GMA:Joan Collins Talks Hollywood

Since her days playing the evil Alexis Carrington on the 1980s television series Dynasty, Joan Collins has relished the role of the scheming troublemaker.

And forget the Australian outback: Collins is a true life survivor. A driven woman, Collins has had four husbands, and was once engaged to Warren Beatty. She has reinvented herself for the last five decades, continually creating her own opportunities.

"I really wanted to play Cruella DeVil in 101 Dalmatians, but they wanted a big star so they went for Glenn Close, and she was wonderful, but I always hankered because I tend to be Cruella DeVil with my children sometimes," Collins told Good Morning America.

But her children knew their mom too well.

"You know, they knew that it was mommy playacting," Collins said.

But in Hollywood, executives do not look kindly on aging actresses. The older you get, the tougher to come by new roles.

Over the Hill at 35?

And indeed, Collins says that after 35, the offers usually dwindle.

"Let's face it, if you're an actress, you love working, and if you're working on something that gives you huge pleasure to do, then that's a bonus," Collins said.

There have been dry spells, but she continually bounces back. Besides her acting, she's had success both as a producer and an author.

Since her 1978 bestseller Past Imperfect, Collins has written nine books, a feat that presumably would add tension to a reportedly strained relationship with her best-selling writer sister, Jackie Collins.

But Collins denied the suggestion.

"It's exactly the same as it was before," she said.
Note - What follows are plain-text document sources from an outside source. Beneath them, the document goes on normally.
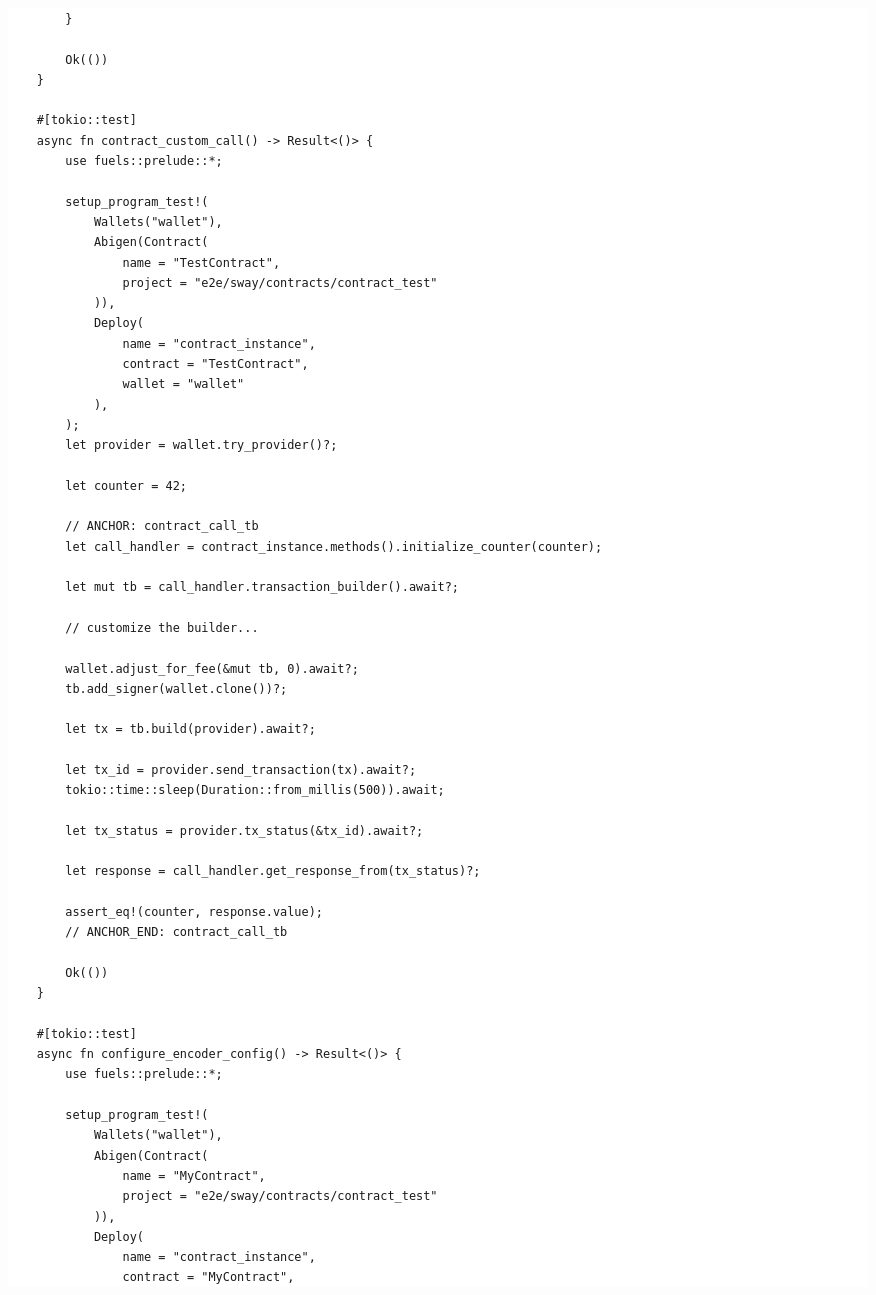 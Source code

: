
 ```rust,ignore
        }

        Ok(())
    }

    #[tokio::test]
    async fn contract_custom_call() -> Result<()> {
        use fuels::prelude::*;

        setup_program_test!(
            Wallets("wallet"),
            Abigen(Contract(
                name = "TestContract",
                project = "e2e/sway/contracts/contract_test"
            )),
            Deploy(
                name = "contract_instance",
                contract = "TestContract",
                wallet = "wallet"
            ),
        );
        let provider = wallet.try_provider()?;

        let counter = 42;

        // ANCHOR: contract_call_tb
        let call_handler = contract_instance.methods().initialize_counter(counter);

        let mut tb = call_handler.transaction_builder().await?;

        // customize the builder...

        wallet.adjust_for_fee(&mut tb, 0).await?;
        tb.add_signer(wallet.clone())?;

        let tx = tb.build(provider).await?;

        let tx_id = provider.send_transaction(tx).await?;
        tokio::time::sleep(Duration::from_millis(500)).await;

        let tx_status = provider.tx_status(&tx_id).await?;

        let response = call_handler.get_response_from(tx_status)?;

        assert_eq!(counter, response.value);
        // ANCHOR_END: contract_call_tb

        Ok(())
    }

    #[tokio::test]
    async fn configure_encoder_config() -> Result<()> {
        use fuels::prelude::*;

        setup_program_test!(
            Wallets("wallet"),
            Abigen(Contract(
                name = "MyContract",
                project = "e2e/sway/contracts/contract_test"
            )),
            Deploy(
                name = "contract_instance",
                contract = "MyContract",
```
Both of them can write and be successful, Collins said.

She has more than 80 films to her credit since her debut in 1951's Lady Godiva Rides Again, but there are some roles Collins would rather forget.

This Old Broad

"The whole thing is about the Internet, is that if people want to really be nasty about me, which isn't too difficult, they can just go on the Internet, and they can look up my list of films, and they can take out the ones with the worst titles like Empire of the Ants, or I Don't Want to be Born, Collins said. "I mean, they don't want to say The Girl in the Red Velvet Swing or Sins or Virgin Queen."
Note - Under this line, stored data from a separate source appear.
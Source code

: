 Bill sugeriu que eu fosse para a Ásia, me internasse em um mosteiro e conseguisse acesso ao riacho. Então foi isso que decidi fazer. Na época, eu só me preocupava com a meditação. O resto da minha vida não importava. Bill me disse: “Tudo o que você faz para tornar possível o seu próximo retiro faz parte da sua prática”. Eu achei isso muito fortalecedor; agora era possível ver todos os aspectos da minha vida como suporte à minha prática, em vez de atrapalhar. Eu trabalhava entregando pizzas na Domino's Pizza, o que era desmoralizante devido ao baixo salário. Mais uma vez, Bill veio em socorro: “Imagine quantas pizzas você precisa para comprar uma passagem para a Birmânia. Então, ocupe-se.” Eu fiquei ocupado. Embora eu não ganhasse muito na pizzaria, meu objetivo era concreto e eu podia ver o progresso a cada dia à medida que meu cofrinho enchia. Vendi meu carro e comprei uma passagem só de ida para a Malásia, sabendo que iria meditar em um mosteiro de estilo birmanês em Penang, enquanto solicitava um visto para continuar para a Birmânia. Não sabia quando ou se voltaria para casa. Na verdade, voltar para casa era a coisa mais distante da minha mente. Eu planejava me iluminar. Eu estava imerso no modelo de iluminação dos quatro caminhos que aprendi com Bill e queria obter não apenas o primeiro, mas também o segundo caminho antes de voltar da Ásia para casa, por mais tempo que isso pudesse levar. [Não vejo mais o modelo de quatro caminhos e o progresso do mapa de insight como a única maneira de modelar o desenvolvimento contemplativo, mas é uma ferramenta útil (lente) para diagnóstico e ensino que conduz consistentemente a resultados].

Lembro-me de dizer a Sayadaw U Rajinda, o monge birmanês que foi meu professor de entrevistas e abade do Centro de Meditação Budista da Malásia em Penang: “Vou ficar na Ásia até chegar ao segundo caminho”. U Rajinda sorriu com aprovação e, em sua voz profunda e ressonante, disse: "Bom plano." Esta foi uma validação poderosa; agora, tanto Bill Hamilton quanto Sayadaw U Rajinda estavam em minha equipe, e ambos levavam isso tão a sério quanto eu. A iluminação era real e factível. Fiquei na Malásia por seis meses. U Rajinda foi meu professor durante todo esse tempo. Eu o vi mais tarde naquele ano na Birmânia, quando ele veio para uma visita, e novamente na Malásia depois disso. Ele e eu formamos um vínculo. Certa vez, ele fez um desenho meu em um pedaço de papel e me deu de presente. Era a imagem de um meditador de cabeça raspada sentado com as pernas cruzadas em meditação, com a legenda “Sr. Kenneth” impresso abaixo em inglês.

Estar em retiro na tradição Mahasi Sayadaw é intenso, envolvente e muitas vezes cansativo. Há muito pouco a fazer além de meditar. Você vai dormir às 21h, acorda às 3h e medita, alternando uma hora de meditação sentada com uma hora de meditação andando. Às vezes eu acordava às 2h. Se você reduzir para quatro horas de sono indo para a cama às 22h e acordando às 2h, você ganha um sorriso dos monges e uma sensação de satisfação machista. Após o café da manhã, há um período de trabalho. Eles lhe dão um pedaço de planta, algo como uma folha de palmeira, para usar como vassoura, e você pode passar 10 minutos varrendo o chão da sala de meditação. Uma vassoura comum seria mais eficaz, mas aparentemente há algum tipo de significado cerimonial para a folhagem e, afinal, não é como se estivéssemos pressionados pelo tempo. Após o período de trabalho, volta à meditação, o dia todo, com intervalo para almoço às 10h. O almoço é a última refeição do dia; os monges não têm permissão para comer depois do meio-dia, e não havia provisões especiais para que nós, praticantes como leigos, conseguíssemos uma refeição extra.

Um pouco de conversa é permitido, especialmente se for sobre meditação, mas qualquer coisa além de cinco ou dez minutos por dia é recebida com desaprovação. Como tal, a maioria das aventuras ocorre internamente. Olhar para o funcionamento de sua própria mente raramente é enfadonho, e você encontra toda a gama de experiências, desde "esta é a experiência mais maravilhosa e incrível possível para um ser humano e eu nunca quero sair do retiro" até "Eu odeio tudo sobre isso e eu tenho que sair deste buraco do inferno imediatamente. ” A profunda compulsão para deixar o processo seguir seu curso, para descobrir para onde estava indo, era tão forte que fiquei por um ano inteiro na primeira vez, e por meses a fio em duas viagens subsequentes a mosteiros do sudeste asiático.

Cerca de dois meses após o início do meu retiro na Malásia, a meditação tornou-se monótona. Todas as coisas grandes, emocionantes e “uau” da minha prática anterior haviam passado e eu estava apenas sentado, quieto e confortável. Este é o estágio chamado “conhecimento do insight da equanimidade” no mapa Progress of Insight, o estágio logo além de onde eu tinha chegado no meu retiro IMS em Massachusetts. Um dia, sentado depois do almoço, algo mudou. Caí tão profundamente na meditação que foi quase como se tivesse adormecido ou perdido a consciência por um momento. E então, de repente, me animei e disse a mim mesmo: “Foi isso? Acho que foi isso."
Her latest project teams her with Elizabeth Taylor, Shirley MacLaine and Debbie Reynolds, starring in tonight's TV movie These Old Broads. Does she mind being described as an old broad?

"Well, I take it personally because it's supposed to be so politically incorrect, that it's supposed to be very funny. The only thing that worries me is because of the demographics," Collins said. "I don't want the sort of 15 to 30-year-olds, say, "I don't want to see anything with "old" in the title." But I mean, I love being called a 'broad.' That's OK."

A lot of the buzz about this movie almost played off of the script itself, the script talking about these Hollywood legends that were brought back together to do this movie. There was an assumption that there must have been all sorts of jealousies and difficulties taking place.

Teasing Among Friends

Not so, Collins said.

"We got along really well because we loved insulting each other, particularly Shirley and me. Shirley and I were the ones who were always saying things like, `Oh, Shirley, do I have lipstick on my teeth?' And then she'd say, 'Why don't you take them out and check?'"

Then she'd tease MacLaine about "freckles" that some might call liver spots.

"We did a lot of this, and because we've known each other for years," Collins said. "A lot of the crew sometimes thought, 'Oh, God, these women really hate each other.' But I think if you really care about somebody and like them — and I have huge respect for Shirley and for the other two — then you can get away with things."

Indeed at the screening of These Old Broads, Collins told MacLaine that she was wearing more makeup than her, and MacLaine shot back, "That's impossible."

Asked what one role she'd like, Collins said she's still in the business and that she was willing to take on many.

"I'm not retiring," Collins said. "They'll have to wheel me on in a wheelchair."